(TASK GOAL) Please give back only the lines below from the one containing "MC_ProgramSpeedRampMotor1_F(1500, 1000);" to the one containing "tail terms. There", each repeated word for word, both ends included.

Extracted records
________

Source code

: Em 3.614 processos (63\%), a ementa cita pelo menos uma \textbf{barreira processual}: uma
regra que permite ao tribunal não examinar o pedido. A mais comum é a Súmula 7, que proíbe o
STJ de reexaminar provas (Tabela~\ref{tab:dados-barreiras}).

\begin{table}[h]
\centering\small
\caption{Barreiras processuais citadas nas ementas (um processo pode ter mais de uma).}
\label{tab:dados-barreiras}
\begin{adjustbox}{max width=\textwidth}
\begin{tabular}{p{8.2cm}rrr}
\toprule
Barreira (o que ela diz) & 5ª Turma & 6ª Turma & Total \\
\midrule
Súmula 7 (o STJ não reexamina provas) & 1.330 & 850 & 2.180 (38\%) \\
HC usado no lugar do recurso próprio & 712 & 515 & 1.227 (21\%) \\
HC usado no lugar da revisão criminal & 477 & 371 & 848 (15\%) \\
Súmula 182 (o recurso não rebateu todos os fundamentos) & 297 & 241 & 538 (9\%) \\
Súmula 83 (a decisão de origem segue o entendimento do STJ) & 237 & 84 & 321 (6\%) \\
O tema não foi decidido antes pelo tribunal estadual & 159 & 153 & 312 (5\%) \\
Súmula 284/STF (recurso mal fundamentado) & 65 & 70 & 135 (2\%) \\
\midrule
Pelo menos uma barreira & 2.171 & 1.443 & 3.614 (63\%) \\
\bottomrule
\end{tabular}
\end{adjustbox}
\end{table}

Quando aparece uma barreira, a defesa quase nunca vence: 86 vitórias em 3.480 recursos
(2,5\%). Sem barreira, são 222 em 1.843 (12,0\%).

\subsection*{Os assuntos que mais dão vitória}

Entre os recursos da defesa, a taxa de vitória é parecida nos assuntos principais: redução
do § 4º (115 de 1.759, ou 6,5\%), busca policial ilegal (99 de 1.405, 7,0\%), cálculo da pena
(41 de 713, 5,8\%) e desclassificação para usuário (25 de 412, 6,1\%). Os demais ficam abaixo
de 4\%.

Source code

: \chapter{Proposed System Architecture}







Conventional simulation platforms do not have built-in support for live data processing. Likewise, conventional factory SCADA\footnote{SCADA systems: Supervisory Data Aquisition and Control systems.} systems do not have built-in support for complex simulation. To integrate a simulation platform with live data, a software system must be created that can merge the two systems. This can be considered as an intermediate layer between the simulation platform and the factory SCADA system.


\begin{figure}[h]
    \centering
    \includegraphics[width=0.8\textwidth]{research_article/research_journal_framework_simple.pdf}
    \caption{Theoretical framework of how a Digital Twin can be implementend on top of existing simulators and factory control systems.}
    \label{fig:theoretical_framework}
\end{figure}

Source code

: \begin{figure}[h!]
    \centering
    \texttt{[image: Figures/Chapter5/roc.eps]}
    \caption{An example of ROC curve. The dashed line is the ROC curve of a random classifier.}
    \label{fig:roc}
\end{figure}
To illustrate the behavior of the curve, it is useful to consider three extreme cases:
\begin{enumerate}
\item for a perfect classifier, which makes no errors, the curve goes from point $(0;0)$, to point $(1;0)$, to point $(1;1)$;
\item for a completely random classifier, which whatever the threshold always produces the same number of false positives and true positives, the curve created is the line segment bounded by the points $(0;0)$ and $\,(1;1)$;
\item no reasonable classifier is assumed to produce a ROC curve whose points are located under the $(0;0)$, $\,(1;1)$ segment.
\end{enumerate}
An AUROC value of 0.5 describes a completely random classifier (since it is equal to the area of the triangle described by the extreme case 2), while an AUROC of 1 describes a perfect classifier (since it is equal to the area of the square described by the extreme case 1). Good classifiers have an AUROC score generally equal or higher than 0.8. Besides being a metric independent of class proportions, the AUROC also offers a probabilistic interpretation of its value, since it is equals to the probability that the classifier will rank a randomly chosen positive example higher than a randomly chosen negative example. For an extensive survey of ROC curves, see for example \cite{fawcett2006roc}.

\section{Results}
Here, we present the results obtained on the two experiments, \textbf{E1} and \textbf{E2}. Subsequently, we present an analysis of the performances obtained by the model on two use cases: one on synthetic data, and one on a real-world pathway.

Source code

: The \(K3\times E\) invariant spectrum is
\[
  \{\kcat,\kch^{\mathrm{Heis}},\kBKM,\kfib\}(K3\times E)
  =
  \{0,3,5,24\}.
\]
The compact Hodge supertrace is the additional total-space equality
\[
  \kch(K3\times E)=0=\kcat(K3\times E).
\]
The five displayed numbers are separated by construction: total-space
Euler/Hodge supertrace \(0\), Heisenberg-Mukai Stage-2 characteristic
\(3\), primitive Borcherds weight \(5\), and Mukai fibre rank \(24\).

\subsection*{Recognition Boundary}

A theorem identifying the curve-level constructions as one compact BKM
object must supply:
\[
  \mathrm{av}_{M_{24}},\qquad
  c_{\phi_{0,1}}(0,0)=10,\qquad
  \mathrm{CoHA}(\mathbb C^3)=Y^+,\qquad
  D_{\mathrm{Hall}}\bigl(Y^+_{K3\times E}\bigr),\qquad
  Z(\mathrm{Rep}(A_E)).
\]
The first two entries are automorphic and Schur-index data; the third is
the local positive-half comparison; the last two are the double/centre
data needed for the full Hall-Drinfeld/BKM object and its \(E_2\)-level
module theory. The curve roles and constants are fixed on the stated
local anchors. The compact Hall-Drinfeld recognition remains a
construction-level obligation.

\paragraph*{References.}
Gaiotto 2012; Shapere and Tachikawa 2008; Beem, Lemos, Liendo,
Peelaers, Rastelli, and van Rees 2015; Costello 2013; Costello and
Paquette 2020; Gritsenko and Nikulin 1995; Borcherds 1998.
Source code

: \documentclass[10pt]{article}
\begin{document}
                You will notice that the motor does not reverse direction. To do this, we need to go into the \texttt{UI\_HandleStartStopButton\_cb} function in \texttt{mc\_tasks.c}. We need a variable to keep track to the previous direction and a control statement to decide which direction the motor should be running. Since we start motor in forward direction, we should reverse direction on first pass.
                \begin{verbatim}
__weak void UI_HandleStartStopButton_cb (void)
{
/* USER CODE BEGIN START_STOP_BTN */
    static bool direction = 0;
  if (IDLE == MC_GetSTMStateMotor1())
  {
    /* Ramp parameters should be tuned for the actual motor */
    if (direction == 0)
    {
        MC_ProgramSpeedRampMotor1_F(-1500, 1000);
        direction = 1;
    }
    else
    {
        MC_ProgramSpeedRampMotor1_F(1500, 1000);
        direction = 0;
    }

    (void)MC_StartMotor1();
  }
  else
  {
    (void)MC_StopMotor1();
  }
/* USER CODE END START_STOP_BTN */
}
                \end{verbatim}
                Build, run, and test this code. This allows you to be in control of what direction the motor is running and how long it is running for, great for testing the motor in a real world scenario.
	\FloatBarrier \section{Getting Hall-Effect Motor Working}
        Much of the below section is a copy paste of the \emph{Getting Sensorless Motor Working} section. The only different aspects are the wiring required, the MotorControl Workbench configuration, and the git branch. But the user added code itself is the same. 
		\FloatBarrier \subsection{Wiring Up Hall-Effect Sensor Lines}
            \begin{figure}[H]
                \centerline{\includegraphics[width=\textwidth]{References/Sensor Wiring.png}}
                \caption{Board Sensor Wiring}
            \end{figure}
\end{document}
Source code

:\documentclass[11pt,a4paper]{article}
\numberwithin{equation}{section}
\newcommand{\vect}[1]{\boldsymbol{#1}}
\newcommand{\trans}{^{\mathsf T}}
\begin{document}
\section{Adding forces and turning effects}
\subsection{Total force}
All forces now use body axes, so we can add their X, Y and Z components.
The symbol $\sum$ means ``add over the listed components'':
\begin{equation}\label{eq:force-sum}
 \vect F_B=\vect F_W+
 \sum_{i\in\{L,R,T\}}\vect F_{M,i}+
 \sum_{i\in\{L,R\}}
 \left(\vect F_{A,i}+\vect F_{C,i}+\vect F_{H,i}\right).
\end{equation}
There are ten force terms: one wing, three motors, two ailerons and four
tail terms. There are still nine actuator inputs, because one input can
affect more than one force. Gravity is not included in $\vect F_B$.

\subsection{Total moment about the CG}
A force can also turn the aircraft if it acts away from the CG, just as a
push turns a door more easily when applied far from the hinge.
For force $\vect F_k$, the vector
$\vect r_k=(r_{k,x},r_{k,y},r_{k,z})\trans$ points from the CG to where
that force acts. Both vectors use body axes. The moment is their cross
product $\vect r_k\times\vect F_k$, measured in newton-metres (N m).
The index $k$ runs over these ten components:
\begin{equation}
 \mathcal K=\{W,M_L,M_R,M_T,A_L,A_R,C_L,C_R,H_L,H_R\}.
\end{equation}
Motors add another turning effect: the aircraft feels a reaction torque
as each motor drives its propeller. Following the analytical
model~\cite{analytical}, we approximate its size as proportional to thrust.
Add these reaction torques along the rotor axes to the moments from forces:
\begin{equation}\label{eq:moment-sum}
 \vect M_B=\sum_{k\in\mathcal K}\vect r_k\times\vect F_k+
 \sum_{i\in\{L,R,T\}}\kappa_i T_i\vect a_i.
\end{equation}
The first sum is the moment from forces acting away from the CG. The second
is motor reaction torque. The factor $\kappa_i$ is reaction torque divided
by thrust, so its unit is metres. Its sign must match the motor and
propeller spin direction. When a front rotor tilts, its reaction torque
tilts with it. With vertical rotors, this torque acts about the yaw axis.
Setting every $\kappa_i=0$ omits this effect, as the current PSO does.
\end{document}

________

(ANSWER TO THIS PROBLEM)
        MC_ProgramSpeedRampMotor1_F(1500, 1000);
        direction = 0;
    }

    (void)MC_StartMotor1();
  }
  else
  {
    (void)MC_StopMotor1();
  }
/* USER CODE END START_STOP_BTN */
}
                \end{verbatim}
                Build, run, and test this code. This allows you to be in control of what direction the motor is running and how long it is running for, great for testing the motor in a real world scenario.
	\FloatBarrier \section{Getting Hall-Effect Motor Working}
        Much of the below section is a copy paste of the \emph{Getting Sensorless Motor Working} section. The only different aspects are the wiring required, the MotorControl Workbench configuration, and the git branch. But the user added code itself is the same. 
		\FloatBarrier \subsection{Wiring Up Hall-Effect Sensor Lines}
            \begin{figure}[H]
                \centerline{\includegraphics[width=\textwidth]{References/Sensor Wiring.png}}
                \caption{Board Sensor Wiring}
            \end{figure}
\end{document}
Source code

:\documentclass[11pt,a4paper]{article}
\numberwithin{equation}{section}
\newcommand{\vect}[1]{\boldsymbol{#1}}
\newcommand{\trans}{^{\mathsf T}}
\begin{document}
\section{Adding forces and turning effects}
\subsection{Total force}
All forces now use body axes, so we can add their X, Y and Z components.
The symbol $\sum$ means ``add over the listed components'':
\begin{equation}\label{eq:force-sum}
 \vect F_B=\vect F_W+
 \sum_{i\in\{L,R,T\}}\vect F_{M,i}+
 \sum_{i\in\{L,R\}}
 \left(\vect F_{A,i}+\vect F_{C,i}+\vect F_{H,i}\right).
\end{equation}
There are ten force terms: one wing, three motors, two ailerons and four
tail terms. There are still nine actuator inputs, because one input can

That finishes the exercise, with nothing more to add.